Skip the pictures and return every entry exactly as written.

------------------------------------------------

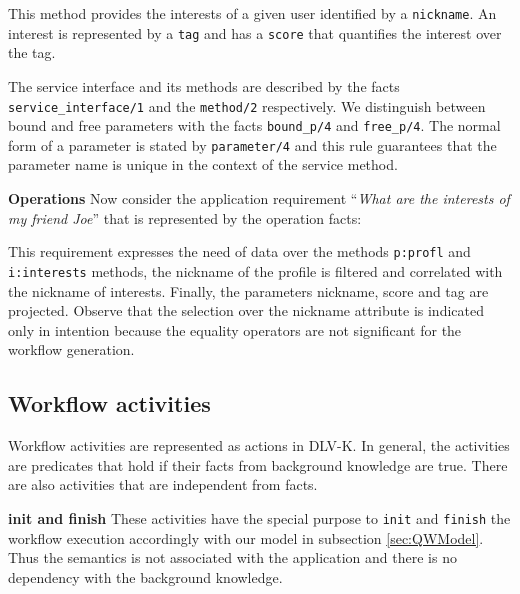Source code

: \documentclass{acm_proc_article-sp}
\begin{document}
This method provides the interests of a given user identified by a \texttt{nickname}. An interest is represented by a \texttt{tag} and has a \texttt{score} that quantifies the interest over the tag.

The service interface and its methods are described by the facts \texttt{service_interface/1} and the \texttt{method/2} respectively. We distinguish between bound and free parameters with the facts \texttt{bound_p/4} and \texttt{free_p/4}. The normal form of a parameter is stated by \texttt{parameter/4} and this rule guarantees that the parameter name is unique in the context of the service method.

%


            
\textbf{Operations} Now consider the application requirement ``\textit{What are the interests of my friend Joe}'' that is represented by the operation facts:

%



This requirement expresses the need of data over the methods \texttt{p:profl} and \texttt{i:interests} methods, the nickname of the profile is filtered and correlated with the nickname of interests. Finally, the parameters nickname, score and tag are projected. Observe that the selection over the nickname attribute is indicated only in intention because the equality operators are not significant for the workflow generation.

\subsection{Workflow activities}
Workflow activities are represented as actions in DLV-K. In general, the activities are predicates that hold if their facts from background knowledge are true. There are also activities that are independent from facts.
         
\textbf{init and finish} These activities have the special purpose to \texttt{init} and \texttt{finish} the workflow execution accordingly with our model in subsection \ref{sec:QWModel}. Thus the semantics is not associated with the application and there is no dependency with the background knowledge.
\end{document}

------------------------------------------------

• _SOLUTION TO THIS PROBLEM_
Source code

: \documentclass{acm_proc_article-sp}
\begin{document}
This method provides the interests of a given user identified by a \texttt{nickname}. An interest is represented by a \texttt{tag} and has a \texttt{score} that quantifies the interest over the tag.

The service interface and its methods are described by the facts \texttt{service_interface/1} and the \texttt{method/2} respectively. We distinguish between bound and free parameters with the facts \texttt{bound_p/4} and \texttt{free_p/4}. The normal form of a parameter is stated by \texttt{parameter/4} and this rule guarantees that the parameter name is unique in the context of the service method.

%


            
\textbf{Operations} Now consider the application requirement ``\textit{What are the interests of my friend Joe}'' that is represented by the operation facts:

%



This requirement expresses the need of data over the methods \texttt{p:profl} and \texttt{i:interests} methods, the nickname of the profile is filtered and correlated with the nickname of interests. Finally, the parameters nickname, score and tag are projected. Observe that the selection over the nickname attribute is indicated only in intention because the equality operators are not significant for the workflow generation.

\subsection{Workflow activities}
Workflow activities are represented as actions in DLV-K. In general, the activities are predicates that hold if their facts from background knowledge are true. There are also activities that are independent from facts.
         
\textbf{init and finish} These activities have the special purpose to \texttt{init} and \texttt{finish} the workflow execution accordingly with our model in subsection \ref{sec:QWModel}. Thus the semantics is not associated with the application and there is no dependency with the background knowledge.
\end{document}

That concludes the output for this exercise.